“For the first time ever,” Justice Elena Kagan declared on June 27, “this court refuses to remedy a constitutional violation because it thinks the task beyond judicial capabilities.”
Kagan was reading a summary of her dissent in Rucho v. Common Cause, a 5–4 decision that barred federal courts from hearing partisan gerrymandering claims. Chief Justice John Roberts had just wrapped up his majority opinion, delivered during the dramatic last session of the term. Justices rarely read dissents from the bench, and typically reserve the practice for decisions that they view to be catastrophically misguided. Now, for the first time, you can hear her deliver her historic dissent. Slate obtained the recording from the National Archives. It is deeply compelling and, for the stoic justice, remarkably impassioned. At first, her voice is filled with righteous fury, but it soon shifts into profound sorrow as she nears the end.
For 13 minutes, Kagan decried her conservative colleagues’ decision to withdraw the federal judiciary from political redistricting. “These gerrymanders dishonored our democracy,” she proclaimed. “Left unchecked, as the court does today, gerrymanders like these may irreparably damage our system of government.”
Her voice wavers as she delivers the final line: “With respect, but deep sadness, Justices Ginsburg, Breyer, Sotomayor, and I dissent.”
It was only the third dissent that Kagan had read from the bench since her confirmation in 2010. All three involve threats to the democratic process, a danger that the justice takes quite seriously. The first dissent she delivered from the bench, in 2011’s Arizona Free Enterprise Club’s Freedom PAC v. Bennett, also involved corruption of the electoral process. Arizona voters passed an initiative that provided publicly financed candidates roughly the same amount of money donated to privately financed candidates. The Supreme Court ruled that the law unconstitutionally “penalizes speech” by punishing private donors. Reading from the bench, Kagan demolished the majority’s reasoning.
“All the law does is fund more speech,” she said. “It is our law and our tradition that more speech, not less, is the governing rule.” She ended with a sharp retort to the majority: “Arizonans deserve better. Like citizens across this country, Arizonans deserve a government that represents and serves them all. And Arizonans deserve the chance to reform their electoral system to achieve this most American of goals.”

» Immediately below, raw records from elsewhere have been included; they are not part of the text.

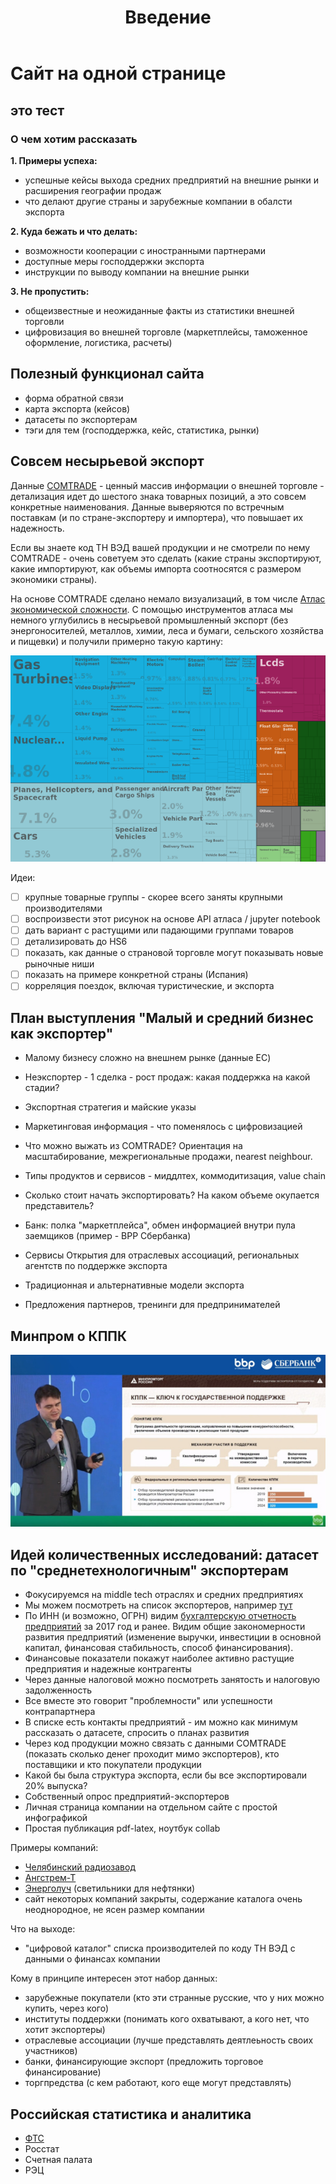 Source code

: ﻿---
title: Введение
type: docs
---

# Сайт на одной странице

## это тест 

### О чем хотим рассказать

**1. Примеры успеха:**

  - успешные кейсы выхода средних предприятий на внешние рынки и расширения географии продаж
  - что делают другие страны и зарубежные компании в обалсти экспорта 

**2. Куда бежать и что делать:**

  - возможности кооперации с иностранными партнерами 
  - доступные меры господдержки экспорта
  - инструкции по выводу компании на внешние рынки 
  
**3. Не пропустить:**

  - общеизвестные и неожиданные факты из статистики внешней торговли
  - цифровизация во внешней торговле (маркетплейсы, таможенное оформление, логистика, расчеты)   

## Полезный функционал сайта

- форма обратной связи
- карта экспорта (кейсов)
- датасеты по экспортерам
- тэги для тем (господдержка, кейс, статистика, рынки)

## Совсем несырьевой экспорт

Данные [COMTRADE](https://comtrade.un.org/) - ценный массив информации о внешней торговле - детализация идет до шестого знака товарных позиций, а это совсем конкретные наименования. Данные 
выверяются по встречным поставкам (и по стране-экспортеру и импортера), что
повышает их надежность. 

Если вы знаете код ТН ВЭД вашей продукции и не смотрели по нему COMTRADE - 
очень советуем это сделать (какие страны экспортируют, какие импортируют, как объемы 
импорта соотносятся с размером экономики страны).  

На основе COMTRADE сделано немало визуализаций, в том числе 
[Атлас экономической сложности](http://atlas.media.mit.edu/zl5b88). С помощью инструментов атласа 
мы немного углубились в несырьевой промышленный экспорт (без энергоносителей, металлов, химии,
леса и бумаги, сельского хозяйства и пищевки) и получили примерно такую картину:

![](map_hs92_export_rus_2017_midtech.png)

Идеи:

- [ ] крупные товарные группы - скорее всего заняты крупными производителями
- [ ] воспроизвести этот рисунок на основе API атласа / jupyter notebook
- [ ] дать вариант с растущими или падающими группами товаров
- [ ] детализировать до HS6
- [ ] показать, как данные о страновой торговле могут показывать новые рыночные ниши
- [ ] показать на примере конкретной страны (Испания)
- [ ] корреляция поездок, включая туристические, и экспорта 

## План выступления "Малый и средний бизнес как экспортер"

- Малому бизнесу сложно на внешнем рынке (данные EC)

- Неэкспортер - 1 сделка - рост продаж: какая поддержка на какой стадии? 

- Экспортная стратегия и майские указы 

- Маркетинговая информация - что поменялось с цифровизацией 

- Что можно выжать из COMTRADE? Ориентация на масштабирование, межрегиональные продажи, nearest neighbour. 

- Типы продуктов и сервисов - миддлтех, коммодитизация, value chain

- Сколько стоит начать экспортировать? На каком объеме окупается представитель? 

- Банк: полка "маркетплейса", обмен информацией внутри пула заемщиков (пример - BPP Сбербанка)

- Сервисы Открытия для отраслевых ассоциаций, региональных агентств по поддержке экспорта 

- Традиционная и альтернативные модели экспорта

- Предложения партнеров, тренинги для предпринимателей

## Минпром о КППК

[![](bpp-osmakov.jpg)](https://youtu.be/yALPWLJ66XQ?t=4660)

## Идей количественных исследований: датасет по "среднетехнологичным" экспортерам

- Фокусируемся на middle tech отраслях и средних предприятиях 
- Мы можем посмотреть на список экспортеров, например [тут]( 
http://www.ved.gov.ru/rus_export/russian_exporters/?loc=&doc_type=&search=&sourse=&region=&ogrn=&tnved_values=&okved_values=802%7C862%7C888%7C970%7C985&count=10&start=10)  
- По ИНН (и возможно, ОГРН) видим [бухгалтерскую отчетность предприятий](https://github.com/ru-corporate/sandbox) за 2017 год и ранее. Видим общие закономерности развития предприятий (изменение выручки, инвестиции в основной капитал, финансовая стабильность, способ финансирования). 
- Финансовые показатели покажут наиболее активно растущие предприятия и надежные контрагенты
- Через данные налоговой можно посмотреть занятость и налоговую задолженность
- Все вместе это говорит "проблемности" или успешности контрапартнера
- В списке есть контакты предприятий - им можно как минимум рассказать о датасете, спросить о планах развития
- Через код продукции можно связать с данными COMTRADE (показать сколько денег проходит мимо экспортеров), кто поставщики и кто покупатели продукции
- Какой бы была структура экспорта, если бы все экспортировали 20% выпуска? 
- Собственный опрос предприятий-экспортеров
- Личная страница компании на отдельном сайте с простой инфографикой
- Простая публикация pdf-latex, ноутбук collab

Примеры компаний:

- [Челябинский радиозавод](http://www.ved.gov.ru/rus_export/russian_exporters/?id=49921)
- [Ангстрем-Т](http://www.ved.gov.ru/rus_export/russian_exporters/?id=43164)
- [Энерголуч](http://www.ved.gov.ru/rus_export/russian_exporters/?id=44732) (светильники для нефтянки)
- сайт некоторых компаний закрыты, содержание каталога очень неоднородное, не ясен размер компании 

Что на выходе:

- "цифровой каталог" списка производителей по коду ТН ВЭД с данными о финансах компании

Кому в принципе интересен этот набор данных:

- зарубежные покупатели (кто эти странные русские, что у них можно купить, через кого)
- институты поддержки (понимать кого охватывают, а кого нет, что хотит экспортеры)
- отраслевые ассоциации (лучше представлять деятлеьность своих участников)
- банки, финансирующие экспорт (предложить торговое финансирование)
- торгпредства (с кем работают, кого еще могут представлять)

## Российская статистика и аналитика

- [ФТС](http://www.customs.ru/index.php?option=com_content&view=article&id=13858&Itemid=2095)
- Росстат
- Счетная палата 
- РЭЦ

Kagan’s second dissent from the bench came in 2018’s Janus v. AFSCME, which invalidated mandatory “fair share” fees. In 22 states, the District of Columbia, and Puerto Rico, public sector employees had to pay these fees to cover the cost of collective bargaining, whether or not they joined the union. The conservative justices ruled that compulsory fees violated the First Amendment. In her dissent, Kagan criticized her colleagues for deciding to “pick the winning side in what should be and until now has been an energetic policy debate.”
“Yesterday, 22 states were on one side, 28 the other,” she said. “Today, that healthy, that democratic debate ends.” The First Amendment, she added, “was meant not to undermine, but to protect democratic governance.”

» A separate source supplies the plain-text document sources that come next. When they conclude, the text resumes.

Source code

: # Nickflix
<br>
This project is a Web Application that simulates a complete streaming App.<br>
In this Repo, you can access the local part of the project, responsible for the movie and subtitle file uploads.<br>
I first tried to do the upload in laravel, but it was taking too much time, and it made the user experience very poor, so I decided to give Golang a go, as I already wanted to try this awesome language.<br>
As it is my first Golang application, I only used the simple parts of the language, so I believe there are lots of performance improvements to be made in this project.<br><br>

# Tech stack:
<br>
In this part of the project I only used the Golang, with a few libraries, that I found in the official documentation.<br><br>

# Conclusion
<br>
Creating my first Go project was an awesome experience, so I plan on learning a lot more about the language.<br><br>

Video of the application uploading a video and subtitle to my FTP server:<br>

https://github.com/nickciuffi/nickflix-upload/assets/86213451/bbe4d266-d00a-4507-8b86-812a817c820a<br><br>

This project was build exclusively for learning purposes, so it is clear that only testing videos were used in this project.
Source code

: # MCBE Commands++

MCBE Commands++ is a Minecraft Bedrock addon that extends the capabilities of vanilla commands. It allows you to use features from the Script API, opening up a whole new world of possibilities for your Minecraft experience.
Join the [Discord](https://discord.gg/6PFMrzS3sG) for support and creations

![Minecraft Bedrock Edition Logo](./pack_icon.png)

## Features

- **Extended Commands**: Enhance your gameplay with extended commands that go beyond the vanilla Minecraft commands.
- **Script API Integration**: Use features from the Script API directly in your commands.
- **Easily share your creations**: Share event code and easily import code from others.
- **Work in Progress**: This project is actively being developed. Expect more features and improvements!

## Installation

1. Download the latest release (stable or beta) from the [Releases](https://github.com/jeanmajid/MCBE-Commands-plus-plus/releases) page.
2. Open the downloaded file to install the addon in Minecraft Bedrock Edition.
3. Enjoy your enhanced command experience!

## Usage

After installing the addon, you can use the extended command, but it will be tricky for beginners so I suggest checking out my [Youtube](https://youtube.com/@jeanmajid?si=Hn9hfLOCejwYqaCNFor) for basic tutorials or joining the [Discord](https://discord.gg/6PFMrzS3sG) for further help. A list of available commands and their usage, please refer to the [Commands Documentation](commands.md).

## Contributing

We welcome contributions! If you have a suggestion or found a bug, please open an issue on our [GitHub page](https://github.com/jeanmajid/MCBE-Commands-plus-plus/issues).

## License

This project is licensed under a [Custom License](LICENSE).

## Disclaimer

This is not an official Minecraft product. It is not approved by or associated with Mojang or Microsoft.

Kagan’s Rucho dissent picks up on this earlier theme: The court betrays the Constitution when it limits the people’s ability to govern themselves. And by ignoring the injury that partisan gerrymandering inflicts on self-governance, the court betrayed its duty to protect democracy. “If there’s a single idea that made our nation,” Kagan said, “it’s this one: The people are sovereign. … The people get to choose their representatives. And then they get to decide whether to keep them. Election Day is what links to the people to their representatives and gives the people their sovereign power. That day is the foundation of democratic governance. And partisan gerrymandering can make it meaningless.” She concluded:
Of all times to abandon the court’s duty to declare the law, this was not the one. The practices challenged in these cases imperil our system of government. Part of the court’s role in that system is to defend its foundations. None is more important than free and fair elections.
This dissent is classic Kagan: forceful but accessible, eloquent but unflashy, expressing not just outrage but acute disappointment over the majority’s grave error. At an event in July, Kagan explained why she delivered such a razor-sharp dissent. “You’re not writing the dissent because you saw the thing differently and you think everybody should know there were two sides to this issue,” she said. “You’re writing a dissent because you want to convince the future—and I guess you want to convince the present too.”

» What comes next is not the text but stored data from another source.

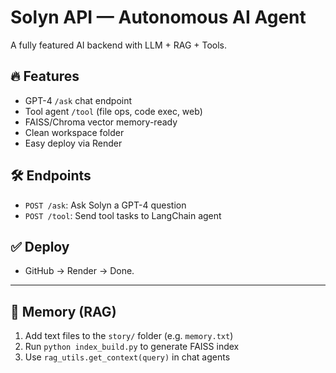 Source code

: 
# Solyn API — Autonomous AI Agent

A fully featured AI backend with LLM + RAG + Tools.

## 🔥 Features
- GPT-4 `/ask` chat endpoint
- Tool agent `/tool` (file ops, code exec, web)
- FAISS/Chroma vector memory-ready
- Clean workspace folder
- Easy deploy via Render

## 🛠 Endpoints
- `POST /ask`: Ask Solyn a GPT-4 question
- `POST /tool`: Send tool tasks to LangChain agent

## ✅ Deploy
- GitHub → Render → Done.

---

## 🧠 Memory (RAG)

1. Add text files to the `story/` folder (e.g. `memory.txt`)
2. Run `python index_build.py` to generate FAISS index
3. Use `rag_utils.get_context(query)` in chat agents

She has already persuaded one court that she had the better argument. Less than three months later, a North Carolina court struck down the state’s legislative gerrymander—drawing upon Kagan’s reasoning in Rucho. (State courts remain free to block partisan gerrymanders under state constitutions.) Maybe a future Supreme Court will revisit this issue and decide that Kagan had the better argument, reviving challenges to partisan gerrymandering under the U.S. Constitution. Until that day comes, her Rucho dissent will stand as one of the most eloquent defense of representative democracy ever delivered by a Supreme Court justice.